Directions -
Lines holding the word "github" are the ones to copy from the data below.

Records shown -

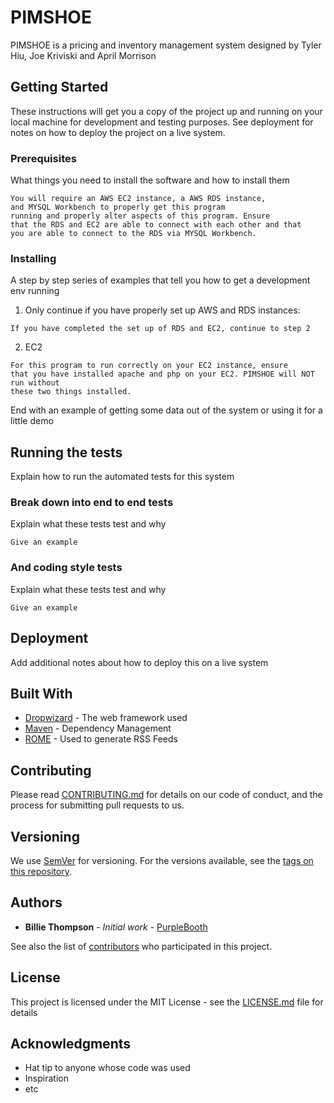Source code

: # PIMSHOE

PIMSHOE is a pricing and inventory management system designed by Tyler Hiu, Joe Kriviski and April Morrison

## Getting Started

These instructions will get you a copy of the project up and running on your local machine for development and testing purposes. See deployment for notes on how to deploy the project on a live system.

### Prerequisites

What things you need to install the software and how to install them

```
You will require an AWS EC2 instance, a AWS RDS instance, 
and MYSQL Workbench to properly get this program 
running and properly alter aspects of this program. Ensure 
that the RDS and EC2 are able to connect with each other and that 
you are able to connect to the RDS via MYSQL Workbench. 
```

### Installing

A step by step series of examples that tell you how to get a development env running

1. Only continue if you have properly set up AWS and RDS instances:

```
If you have completed the set up of RDS and EC2, continue to step 2
```

2. EC2

```
For this program to run correctly on your EC2 instance, ensure 
that you have installed apache and php on your EC2. PIMSHOE will NOT run without 
these two things installed. 
```

End with an example of getting some data out of the system or using it for a little demo

## Running the tests

Explain how to run the automated tests for this system

### Break down into end to end tests

Explain what these tests test and why

```
Give an example
```

### And coding style tests

Explain what these tests test and why

```
Give an example
```

## Deployment

Add additional notes about how to deploy this on a live system

## Built With

* [Dropwizard](http://www.dropwizard.io/1.0.2/docs/) - The web framework used
* [Maven](https://maven.apache.org/) - Dependency Management
* [ROME](https://rometools.github.io/rome/) - Used to generate RSS Feeds

## Contributing

Please read [CONTRIBUTING.md](https://gist.github.com/PurpleBooth/b24679402957c63ec426) for details on our code of conduct, and the process for submitting pull requests to us.

## Versioning

We use [SemVer](http://semver.org/) for versioning. For the versions available, see the [tags on this repository](https://github.com/your/project/tags). 

## Authors

* **Billie Thompson** - *Initial work* - [PurpleBooth](https://github.com/PurpleBooth)

See also the list of [contributors](https://github.com/your/project/contributors) who participated in this project.

## License

This project is licensed under the MIT License - see the [LICENSE.md](LICENSE.md) file for details

## Acknowledgments

* Hat tip to anyone whose code was used
* Inspiration
* etc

Response area -
* [ROME](https://rometools.github.io/rome/) - Used to generate RSS Feeds
Please read [CONTRIBUTING.md](https://gist.github.com/PurpleBooth/b24679402957c63ec426) for details on our code of conduct, and the process for submitting pull requests to us.
We use [SemVer](http://semver.org/) for versioning. For the versions available, see the [tags on this repository](https://github.com/your/project/tags). 
* **Billie Thompson** - *Initial work* - [PurpleBooth](https://github.com/PurpleBooth)
See also the list of [contributors](https://github.com/your/project/contributors) who participated in this project.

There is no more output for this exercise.